Zut alors, reprenons à zéro. J'ai vraiment besoin d'aide !
5 commentaires:
Je ne sais pas si tu trouveras une réponse, mais il est vrai que la question mérite d'être posée.
Et si on oubliait le concpet de "grand public" tout simplement ? Quand je lis ce terme de "grand public" j'ai la vague impression de lire "grand enfant"...
Grand public... de 7 à 77 ans, ou plus exactement, à notre époque de 7 à 120 ans.
Peut-on le comprendre comme niveau d'accessibilité ?
Sinon effectivement, le public est grand :-), mais, hors de l'accessibilité, grand public, ça n'a de sens que dans sa propre interprétation.
Comme le mot intello ! :-)
Mais à qui confier un document ? - pour qu'il en apprécie pleinement le contenu - ça aide à classer ledit document.
A quel âge en aurait-on profité à fond, sans avoir suivi un bac +X ?
Difficile pour ceux qui ont ce bac +X, très facile à discerner pour ceux qui n'ont pas été jusque-là.
Bien cordialement
B. Majour
Sans compter que "intello" (compris comme "ayant fait des études supérieures poussées", allons) en face de "manuel de bricolage", ça peut vite retomber à un prétendu "grand public" :D.
Non ce ne sont pas des catégories opératoires, on le sait.
J'aimais bien la catégorisation débutant/amateur/confirmé quand je travaillais en lecture publique. Qu'en pensez-vous ?

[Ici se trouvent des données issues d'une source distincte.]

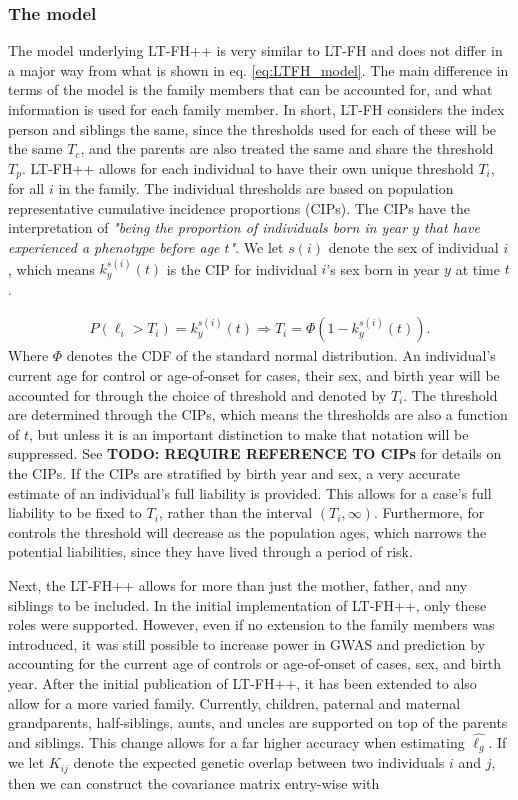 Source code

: \subsubsection{The model}

The model underlying LT-FH++ is very similar to LT-FH and does not differ in a major way from what is shown in eq. \ref{eq:LTFH_model}. The main difference in terms of the model is the family members that can be accounted for, and what information is used for each family member. In short, LT-FH considers the index person and siblings the same, since the thresholds used for each of these will be the same $ T_c $, and the parents are also treated the same and share the threshold $ T_p $. LT-FH++ allows for each individual to have their own unique threshold $ T_i $, for all $ i $ in the family. The individual thresholds are based on population representative cumulative incidence proportions (CIPs). The CIPs have the interpretation of \textit{"being the proportion of individuals born in year $ y $ that have experienced a phenotype before age $ t $"}. We let $ s(i) $ denote the sex of individual $ i $, which means $ k_{y}^{s(i)}(t) $ is the CIP for individual $ i $'s sex born in year $ y $ at time $ t $.

\begin{align*}
P\left( \ell_i > T_i \right) = k_{y}^{s(i)}(t) \Rightarrow T_i = \Phi \left(1 - k_{y}^{s(i)}(t) \right).
\end{align*}
Where $ \Phi $ denotes the CDF of the standard normal distribution. An individual's current age for control or age-of-onset for cases, their sex, and birth year will be accounted for through the choice of threshold and denoted by $ T_i $. The threshold are determined through the CIPs, which means the thresholds are also a function of $ t $, but unless it is an important distinction to make that notation will be suppressed. See \textbf{TODO: REQUIRE REFERENCE TO CIPs} for details on the CIPs. If the CIPs are stratified by birth year and sex, a very accurate estimate of an individual's full liability is provided. This allows for a case's full liability to be fixed to $ T_i $, rather than the interval $ (T_i, \infty) $. Furthermore, for controls the threshold will decrease as the population ages, which narrows the potential liabilities, since they have lived through a period of risk.

Next, the LT-FH++ allows for more than just the mother, father, and any siblings to be included. In the initial implementation of LT-FH++, only these roles were supported. However, even if no extension to the family members was introduced, it was still possible to increase power in GWAS and prediction by accounting for the current age of controls or age-of-onset of cases, sex, and birth year. After the initial publication of LT-FH++, it has been extended to also allow for a more varied family. Currently, children, paternal and maternal grandparents, half-siblings, aunts, and uncles are supported on top of the parents and siblings. This change allows for a far higher accuracy when estimating $ \hat{\ell_g} $. If we let $ K_{ij} $ denote the expected genetic overlap between two individuals $ i $ and $ j $, then we can construct the covariance matrix entry-wise with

Merci Sammy, Bernard et hélène.
Il me semble que dans la définition de niveaux d'accessibilité, nous nous appuyons sur des idées reçues jamais vraiment explicitées ; c'est bien ce qui me pose problème et qui parfois m'irrite.
Débutant/amateur/confirmé, cela peut fonctionner dans certains domaines où des compétences peuvent être mesurées (apprentissage de langues, par exemple), mais pas dans d'autres. Et cela reste assez proche de facile/moyen/difficile...
Ce que je constate au quotidien c'est que "le public" des bibliothèques publiques est surprenant. Et je m'en réjouis :-)
Sammy, je connaissais déjà ton blog ; hélène, heureuse de découvrir le vôtre, que j'ajoute à mon agrégateur.
Très bon blog et merci d'en faire profiter.